━━ Exercise material

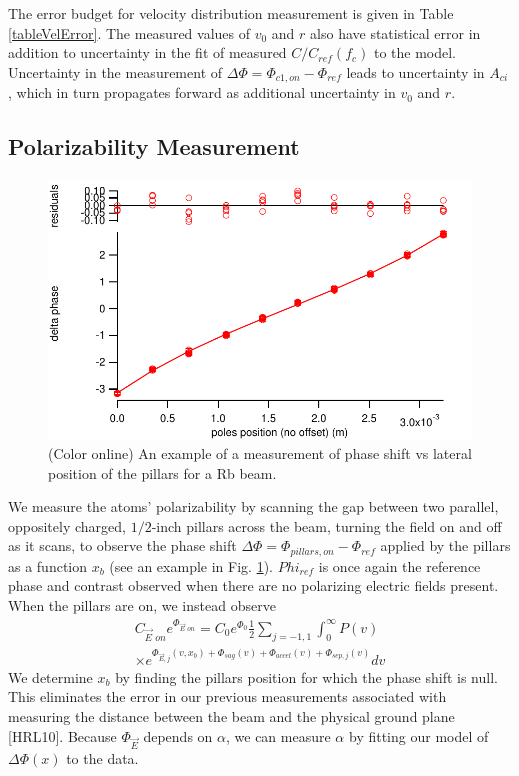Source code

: \documentclass[twocolumn, prl,showpacs,superscriptaddress]{revtex4-1}   %
\newcommand{\figref}[1]{Fig. \ref{#1}}
\begin{document}
The error budget for velocity distribution measurement is given in Table \ref{tableVelError}. The measured values of $v_0$ and $r$ also have statistical error in addition to uncertainty in the fit of measured $C/C_{ref}(f_c)$ to the model. Uncertainty in the measurement of $\Delta\Phi = \Phi_{c1,on} - \Phi_{ref}$ leads to uncertainty in $A_{ci}$, which in turn propagates forward as additional uncertainty in $v_0$ and $r$.

\subsection{Polarizability Measurement}

\begin{figure}
\includegraphics[width=\linewidth,keepaspectratio]{dPvMP_150327_q.pdf}
\caption{\label{dPvMPExample}(Color online) An example of a measurement of phase shift vs lateral position of the pillars for a Rb beam.}
\end{figure}

We measure the atoms' polarizability by scanning the gap between two parallel, oppositely charged, $1/2$-inch pillars across the beam, turning the field on and off as it scans, to observe the phase shift $\Delta\Phi = \Phi_{pillars,on} - \Phi_{ref}$ applied by the pillars as a function $x_b$ (see an example in \figref{dPvMPExample}). $Phi_{ref}$ is once again the reference phase and contrast observed when there are no polarizing electric fields present.
When the pillars are on, we instead observe
\begin{align}
	C_{\vec{E}\textit{ on}}e^{\Phi_{\vec{E}\textit{ on}}} = 
		C_0e^{\Phi_0}		
		\frac{1}{2} \sum_{j=-1,1}
		\int_0^{\infty} P(v) \nonumber \\ \times
		e^{
			\Phi_{\vec{E},j}(v,x_b) + 
			\Phi_{sag}(v) + \Phi_{accel}(v) + \Phi_{sep,j}(v)
		} 
		dv
	\label{CPPolesEOn}
\end{align}
We determine $x_b$ by finding the pillars position for which the phase shift is null. This eliminates the error in our previous measurements associated with measuring the distance between the beam and the physical ground plane [HRL10].
Because $\Phi_{\vec{E}}$ depends on $\alpha$, we can measure $\alpha$ by fitting our model of $\Delta\Phi(x)$ to the data.
\end{document}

━━━━

▶ **Exercise goal**: Which lines above hold the string "label"? Show each of them.

▶ **Exercise answer**:
\caption{\label{dPvMPExample}(Color online) An example of a measurement of phase shift vs lateral position of the pillars for a Rb beam.}
	\label{CPPolesEOn}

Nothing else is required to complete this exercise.